2 YARD n. m., nom propre (le Yard), est l'abrègement de Scotland Yard « la cour d'Écosse », nom des locaux de la police criminelle de Londres. Scotland est le nom de l'Écosse, yard, « cour fermée », vient du germanique gard, de la même famille indoeuropéenne que le latin hortus (→ horticulture) et que l'anglais garden « jardin ». Yard (ou Scotland Yard) désigne la police criminelle de Londres par ses locaux, de même que le Quai (des Orfèvres) à Paris, la police criminelle parisienne.
YASHIVA ou YESHIVA n. f., noté yeshiba (1920), yeshiva (1951), est un emprunt à l'hébreu ye shibbā᾿, littéralement « fait d'être assis », de yasshah « s'asseoir », désignant une école talmudique. Le mot s'applique à l'école théologique rabbinique.

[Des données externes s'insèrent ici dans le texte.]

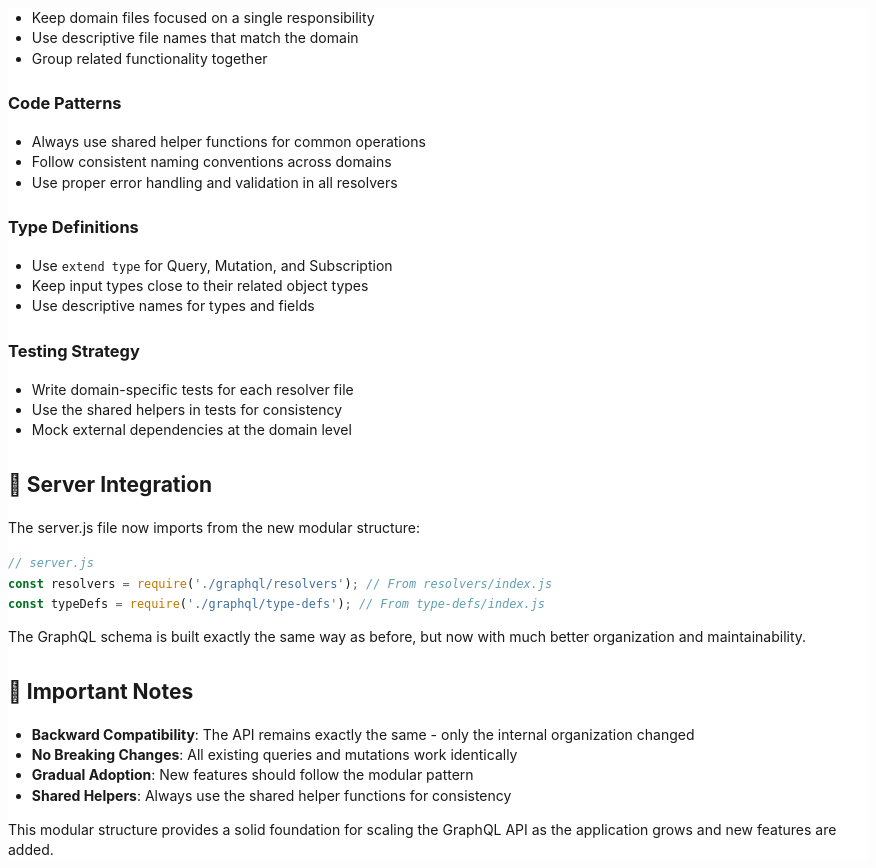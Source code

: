 - Keep domain files focused on a single responsibility
- Use descriptive file names that match the domain
- Group related functionality together

### Code Patterns

- Always use shared helper functions for common operations
- Follow consistent naming conventions across domains
- Use proper error handling and validation in all resolvers

### Type Definitions

- Use `extend type` for Query, Mutation, and Subscription
- Keep input types close to their related object types
- Use descriptive names for types and fields

### Testing Strategy

- Write domain-specific tests for each resolver file
- Use the shared helpers in tests for consistency
- Mock external dependencies at the domain level

## 🔄 Server Integration

The server.js file now imports from the new modular structure:

```javascript
// server.js
const resolvers = require('./graphql/resolvers'); // From resolvers/index.js
const typeDefs = require('./graphql/type-defs'); // From type-defs/index.js
```

The GraphQL schema is built exactly the same way as before, but now with much better organization and maintainability.

## 🚨 Important Notes

- **Backward Compatibility**: The API remains exactly the same - only the internal organization changed
- **No Breaking Changes**: All existing queries and mutations work identically
- **Gradual Adoption**: New features should follow the modular pattern
- **Shared Helpers**: Always use the shared helper functions for consistency

This modular structure provides a solid foundation for scaling the GraphQL API as the application grows and new features are added.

YASS ou JASS n. m. est un emprunt, d'abord noté liars (1890), puis yass (1897), jass (1901), à l'alémanique jass (jassen, 1796), pour désigner, en français de Suisse, un jeu de cartes d'origine hollandaise, qui se pratique avec trente-six cartes, entre deux, trois, quatre partenaires ou plus. Le mot est aussi connu en français d'Alsace (Haut-Rhin).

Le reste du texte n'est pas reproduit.